26-year-old Benthall had allegedly "controlled and overseen all aspects of Silk Road 2.0" since December 2013, one month after the site launched. From December to February, according to Business Insider, he also worked for private spaceflight company SpaceX. In its complaint, the FBI says that he was found in part because he had supplied his own email address ("") for a Silk Road 2.0 server, and had contacted the server's service provider or accessed invoices without anonymizing software. According to various records, he received a steady Bitcoin income as well, at one point putting down $70,000 in bitcoin as a down payment for a Tesla Model S. He will appear today in federal court, charged with one count of conspiring to commit narcotics trafficking, one count of conspiring to commit computer hacking, one count of conspiring to traffic in fraudulent identification documents, and one count of money laundering conspiracy.

Silk Road 2.0 Seized

According to the FBI, Silk Road 2 had roughly 150,000 active users and had sales of $8 million per month as of September 2014; officials once claimed that nearly a million were registered on the old Silk Road. It was brought down after being infiltrated by an undercover Homeland Security agent, who gained access to administrative functions and regularly interacted with Benthall.

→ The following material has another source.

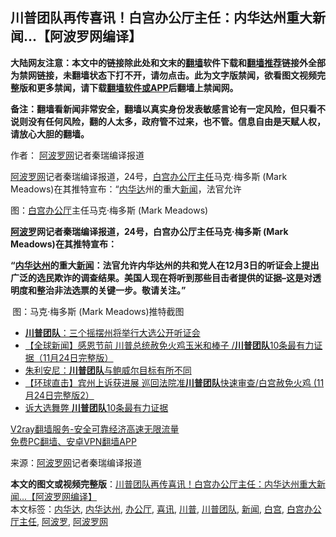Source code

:  <h2>川普团队再传喜讯！白宫办公厅主任：内华达州重大新闻...【阿波罗网编译】</h2> <p class="notice"><b>大陆网友注意：本文中的链接除此处和文末的<a href="https://github.com/bannedbook/fanqiang" >翻墙</a>软件下载和<a href="https://github.com/killgcd/justmysocks/blob/master/README.md">翻墙推荐</a>链接外全部为禁网链接，未翻墙状态下打不开，请勿点击。此为文字版禁闻，欲看图文视频完整版和更多禁闻，请下载<a href="https://github.com/bannedbook/fanqiang">翻墙软件或APP</a>后翻墙上禁闻网。</p><p>备注：翻墙看新闻非常安全，翻墙以真实身份发表敏感言论有一定风险，但只看不说则没有任何风险，翻的人太多，政府管不过来，也不管。信息自由是天赋人权，请放心大胆的翻墙。</b></p>  <div class="entry"> <p>作者： <span class='wp_keywordlink_affiliate'><a href="https://www.aboluowang.com/" title="阿波罗网" target="_blank">阿波罗网</a></span>记者秦瑞编译报道</p> <p id="summary"><a href="https://www.bannedbook.org/bnews/tag/%e9%98%bf%e6%b3%a2%e7%bd%97%e7%bd%91/" class="st_tag internal_tag" rel="tag" title="标签 阿波罗网 下的日志">阿波罗网</a>记者秦瑞编译报道，24号，<a href="https://www.bannedbook.org/bnews/tag/%e7%99%bd%e5%ae%ab%e5%8a%9e%e5%85%ac%e5%8e%85%e4%b8%bb%e4%bb%bb/" class="st_tag internal_tag" rel="tag" title="标签 白宫办公厅主任 下的日志">白宫办公厅主任</a>马克·梅多斯 (Mark Meadows)在其推特宣布：“<a href="https://www.bannedbook.org/bnews/tag/%E5%86%85%E5%8D%8E%E8%BE%BE/" class="st_tag internal_tag" rel="tag" title="标签 内华达 下的日志">内华达</a>州的重大<span class='wp_keywordlink_affiliate'><a href="https://www.bannedbook.org/" title="新闻">新闻</a></span>，法官允许</p> <p>图：<a href="https://www.bannedbook.org/bnews/tag/%e7%99%bd%e5%ae%ab/" class="st_tag internal_tag" rel="tag" title="标签 白宫 下的日志">白宫</a><a href="https://www.bannedbook.org/bnews/tag/%E5%8A%9E%E5%85%AC%E5%8E%85/" class="st_tag internal_tag" rel="tag" title="标签 办公厅 下的日志">办公厅</a>主任马克·梅多斯 (Mark Meadows)</p> <p><strong><a href="https://www.bannedbook.org/bnews/tag/%E9%98%BF%E6%B3%A2%E7%BD%97/" class="st_tag internal_tag" rel="tag" title="标签 阿波罗 下的日志">阿波罗</a>网记者秦瑞编译报道，24号，白宫办公厅主任马克·梅多斯 (Mark Meadows)在其推特宣布：</strong></p>  <p><strong>“<a href="https://www.bannedbook.org/bnews/tag/%E5%86%85%E5%8D%8E%E8%BE%BE%E5%B7%9E/" class="st_tag internal_tag" rel="tag" title="标签 内华达州 下的日志">内华达州</a>的重大<a href="https://www.bannedbook.org/bnews/tag/%E6%96%B0%E9%97%BB/" class="st_tag internal_tag" rel="tag" title="标签 新闻 下的日志">新闻</a>：法官允许内华达州的共和党人在12月3日的听证会上提出广泛的选民欺诈的调查结果。美国人现在将听到那些目击者提供的证据&#8211;这是对透明度和整治非法选票的关键一步。敬请关注。”</strong></p> <p><strong>&nbsp;</strong>图：马克·梅多斯 (Mark Meadows)推特截图</p> <ul class='op-related-articles' title='相关阅读'> <li><a href='https://www.bannedbook.org/bnews/cnnews/20201125/1436770.html' target='_blank'><b>川普团队</b>：三个摇摆州将举行大选公开听证会</a></li> <li><a href='https://www.bannedbook.org/bnews/bannedvideo/20201125/1436768.html' target='_blank'>【全球新闻】感恩节前 川普总统赦免火鸡玉米和棒子 /<b>川普团队</b>10条最有力证据（11月24日完整版）</a></li> <li><a href='https://www.bannedbook.org/bnews/topimagenews/20201125/1436675.html' target='_blank'>朱利安尼：<b>川普团队</b>与鲍威尔目标有所不同</a></li> <li><a href='https://www.bannedbook.org/bnews/bannedvideo/20201125/1436573.html' target='_blank'>【环球直击】宾州上诉获进展 巡回法院准<b>川普团队</b>快速审查/白宫赦免火鸡 (11月24日完整版2）</a></li> <li><a href='https://www.bannedbook.org/bnews/bannedvideo/20201125/1436524.html' target='_blank'>诉大选舞弊 <b>川普团队</b>10条最有力证据</a></li> </ul> <p class="texttj"> <a href="https://www.bannedbook.org/forum23/topic22702.html" target="_blank">V2ray翻墙服务-安全可靠经济高速无限流量</a><br/> <a href="https://github.com/bannedbook/fanqiang/wiki/%E7%A6%81%E9%97%BB%E7%BD%91%E5%AE%89%E5%8D%93%E7%BF%BB%E5%A2%99%E6%96%B0%E9%97%BBAPP" target="_blank">免费PC翻墙、安卓VPN翻墙APP</a></p><p> 来源：<a href="https://www.aboluowang.com/2020/1125/1527108.html" target="_blank">阿波罗网</a>记者秦瑞编译报道 </p><a name='sharetosocial'></a>       <div><b>本文的图文或视频完整版</b>：<a href='https://www.bannedbook.org/bnews/cnnews/20201125/1436807.html'>川普团队再传喜讯！白宫办公厅主任：内华达州重大新闻...【阿波罗网编译】</a></div>  </div><!--END ENTRY--> <div class="postfooter"> <div>本文标签：<a href="https://www.bannedbook.org/bnews/tag/%E5%86%85%E5%8D%8E%E8%BE%BE/" rel="tag">内华达</a>, <a href="https://www.bannedbook.org/bnews/tag/%E5%86%85%E5%8D%8E%E8%BE%BE%E5%B7%9E/" rel="tag">内华达州</a>, <a href="https://www.bannedbook.org/bnews/tag/%E5%8A%9E%E5%85%AC%E5%8E%85/" rel="tag">办公厅</a>, <a href="https://www.bannedbook.org/bnews/tag/%E5%96%9C%E8%AE%AF/" rel="tag">喜讯</a>, <a href="https://www.bannedbook.org/bnews/tag/%e5%b7%9d%e6%99%ae/" rel="tag">川普</a>, <a href="https://www.bannedbook.org/bnews/tag/%e5%b7%9d%e6%99%ae%e5%9b%a2%e9%98%9f/" rel="tag">川普团队</a>, <a href="https://www.bannedbook.org/bnews/tag/%E6%96%B0%E9%97%BB/" rel="tag">新闻</a>, <a href="https://www.bannedbook.org/bnews/tag/%e7%99%bd%e5%ae%ab/" rel="tag">白宫</a>, <a href="https://www.bannedbook.org/bnews/tag/%e7%99%bd%e5%ae%ab%e5%8a%9e%e5%85%ac%e5%8e%85%e4%b8%bb%e4%bb%bb/" rel="tag">白宫办公厅主任</a>, <a href="https://www.bannedbook.org/bnews/tag/%E9%98%BF%E6%B3%A2%E7%BD%97/" rel="tag">阿波罗</a>, <a href="https://www.bannedbook.org/bnews/tag/%e9%98%bf%e6%b3%a2%e7%bd%97%e7%bd%91/" rel="tag">阿波罗网</a></div>  </div><!--END POSTFOOTER-->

If convicted, Benthall faces up to life in prison. He's the second alleged Silk Road operator to be taken down in a drug bust; Ross Ulbricht, who the FBI claims ran the first site under the alias "Dread Pirate Roberts," was arrested and indicted in 2013. More charges have been added since then, and currently, his trial is set to begin in January of 2015.

Authorities have been aware of Silk Road 2 since the beginning, and its shutdown occurred precisely one year after it began; on Reddit, some users briefly speculated that the seizure was simply site maintenance or a denial of service attack. The service had apparently been hacked in February, losing $2.7 million in bitcoin. While the Silk Road name was once synonymous with online drug markets, the first site's shutdown launched a plethora of imitators, making Silk Road 2 merely one of many options. According to the FBI, the site had 13,000 drug listings as of late October.

Update November 6th, 3:20pm ET: Updated with details from Benthall complaint.